On Oct. 4, BuzzFeed published a story that claims that one of the hackers involved in OurMine is a teen in Saudi Arabia named Ahmad Makki. OurMine initially denied the report by saying that the said person was simply a fan of the group.

In response to the article, OurMine breached through BuzzFeed's security systems and changed the headlines of several posts on the website.

"Hacked by OurMine," the titles of the vandalized posts read. The bodies of the articles were also changed to "Hacked by OurMine team, don't share fake news about us again, we have your database. Next time it will be public. Don't f*ck with OurMine again."

The attack launched by OurMine against BuzzFeed did not go unnoticed, with the vandalized articles being taken down within minutes from the attack. A tweet sent out through the BuzzFeed News account confirmed the hacking, with the company stating that it will be restoring the altered posts including the original report on Ahmad Makki. BuzzFeed, however, did not release further details on how OurMine was able to infiltrate its systems.

The Guardian reached out to the hacking group to ask for more details regarding the database that OurMine mentioned in its message. The group answered by claiming that the database contained the e-mail addresses, usernames and password hashes, presumably of the writers and employees of the media company.

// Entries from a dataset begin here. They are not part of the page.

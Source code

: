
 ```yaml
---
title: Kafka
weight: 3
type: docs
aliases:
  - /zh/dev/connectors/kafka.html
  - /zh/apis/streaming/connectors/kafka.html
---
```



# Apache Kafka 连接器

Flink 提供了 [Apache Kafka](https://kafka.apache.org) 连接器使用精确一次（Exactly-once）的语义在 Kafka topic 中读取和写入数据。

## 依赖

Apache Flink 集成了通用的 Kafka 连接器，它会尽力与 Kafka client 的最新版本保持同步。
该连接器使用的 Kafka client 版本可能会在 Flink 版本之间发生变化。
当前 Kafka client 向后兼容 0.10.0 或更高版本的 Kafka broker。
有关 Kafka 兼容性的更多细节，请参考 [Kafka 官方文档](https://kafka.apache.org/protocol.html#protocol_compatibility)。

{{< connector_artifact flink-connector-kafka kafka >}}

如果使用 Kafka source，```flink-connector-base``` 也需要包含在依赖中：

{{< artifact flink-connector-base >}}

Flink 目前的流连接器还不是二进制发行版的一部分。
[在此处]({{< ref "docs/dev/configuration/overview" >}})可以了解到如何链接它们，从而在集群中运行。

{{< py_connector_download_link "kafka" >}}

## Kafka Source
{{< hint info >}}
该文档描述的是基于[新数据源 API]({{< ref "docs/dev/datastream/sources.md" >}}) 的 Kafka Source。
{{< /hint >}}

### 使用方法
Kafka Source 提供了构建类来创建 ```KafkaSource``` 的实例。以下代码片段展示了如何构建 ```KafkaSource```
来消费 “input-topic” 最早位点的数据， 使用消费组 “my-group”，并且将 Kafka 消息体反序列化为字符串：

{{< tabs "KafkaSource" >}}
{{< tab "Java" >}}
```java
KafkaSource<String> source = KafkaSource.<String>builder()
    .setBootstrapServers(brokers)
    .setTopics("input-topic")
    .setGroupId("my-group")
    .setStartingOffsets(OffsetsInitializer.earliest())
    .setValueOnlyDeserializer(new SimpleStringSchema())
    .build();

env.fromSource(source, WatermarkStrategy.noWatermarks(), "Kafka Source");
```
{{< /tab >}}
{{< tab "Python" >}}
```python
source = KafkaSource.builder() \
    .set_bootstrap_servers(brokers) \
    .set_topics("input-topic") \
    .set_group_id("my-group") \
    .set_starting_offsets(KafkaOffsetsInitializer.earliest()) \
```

OurMine has taken credit for several high-profile hacking attacks, the last of which was a security breach on entertainment news outlet Variety. The group then spammed the e-mail inboxes of the subscribers of Variety's newsletter.

As with most of its other attacks, OurMine said that it launched the hack on Variety simply to test its security. Other previous targets of the group include the Google CEO Sundar Pichai's Quora account, Twitter CEO Jack Dorsey's account on Twitter and Facebook CEO Mark Zuckerberg's Pinterest and Twitter accounts.

According to the Guardian, the group is out to make a name for themselves as "white hat" hackers who can be hired as consultants on information security. The group does not make money from its high-profile attacks, one of the members said, but it does make money to the tune of between $20,000 and $40,000 per month on security consultations.

No matter what the truth behind OurMine's actions is, one thing is for sure, and that is the group is bringing the topic of cybersecurity into the limelight.